Satu-satunya hal yang mereka tahu adalah tempat ini semacam pasar. Jenis pasar yang terdiri dari gang-gang sempit dan berliku-liku dan benar-benar mirip sebuah labirin raksasa. Kios-kios pedagang bercampur dengan pemukiman penduduk yang lusuh dan tak terawat. Bau ikan asin di mana-mana. Anak-anak falcon bermain lempar bola dengan riang di tengah jalan, meskipun terkadang bola itu terlempar ke atas atap rumah penduduk atau mengenai kepala seorang falcon yang lewat. Segalanya terasa... normal. Seolah-olah belum ada kerusakan sama sekali di tempat ini, berbeda jauh dengan Gaelea dan Etheres.

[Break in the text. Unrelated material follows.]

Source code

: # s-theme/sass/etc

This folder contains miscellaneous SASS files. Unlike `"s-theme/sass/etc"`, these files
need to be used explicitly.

"Genma ada di dekat sini, pasti di sekitar sini," gumam Tabitha. Matanya melirik ke arah Sakura. "Para pedagang mungkin tahu jalan menuju... pusat Pyrrestia... alun-alun terdekat... atau apalah. Sakura?" panggilnya. "Menurutmu... bagaimana?"

***

 "Tidak punya uang, eh?" gadis muda itu menatapnya remeh sambil mengunyah-ngunyah kue kismis di mulutnya. Sebelah tangannya menahan bungkusan berisi sekerat roti panggang yang akan diberikannya pada Genma seandainya pemuda itu punya uang. Genma meraba-raba kantong pakaiannya, tetapi—tentu saja—tida ada uang di sana. Dengan putus asa, dikeluarkannya beberapa genggam beri liar yang dipetiknya tadi pagi dan ditaruhnya di atas konter kayu, di antara ia dan gadis itu. Mata si gadis muda terbelalak melihat beri-beri keriput tersebut, sebelah tangannya melepas genggamannya pada bungkusan.

"Astaga! Beri trăvitas!" serunya tertahan, menatap Genma dengan heran. "Silahkan, silahkan ambil ini, aku tidak butuh. Tapi yang ini... bayangkan sejuta manfaat beri kecil ini," dijumputnya segenggam beri trăvitas dari konter, mendekatkannya ke matanya, dan terlonjak lagi. "Asli. Di mana kau membelinya?"

"Beli?" Genma mengangkat alis, kemudian tertawa. Diambilnya sebungkusan roti panggang tersebut cepat-cepat, jaga-jaga kalau gadis itu berubah pikiran. "Aku memetiknya sendiri."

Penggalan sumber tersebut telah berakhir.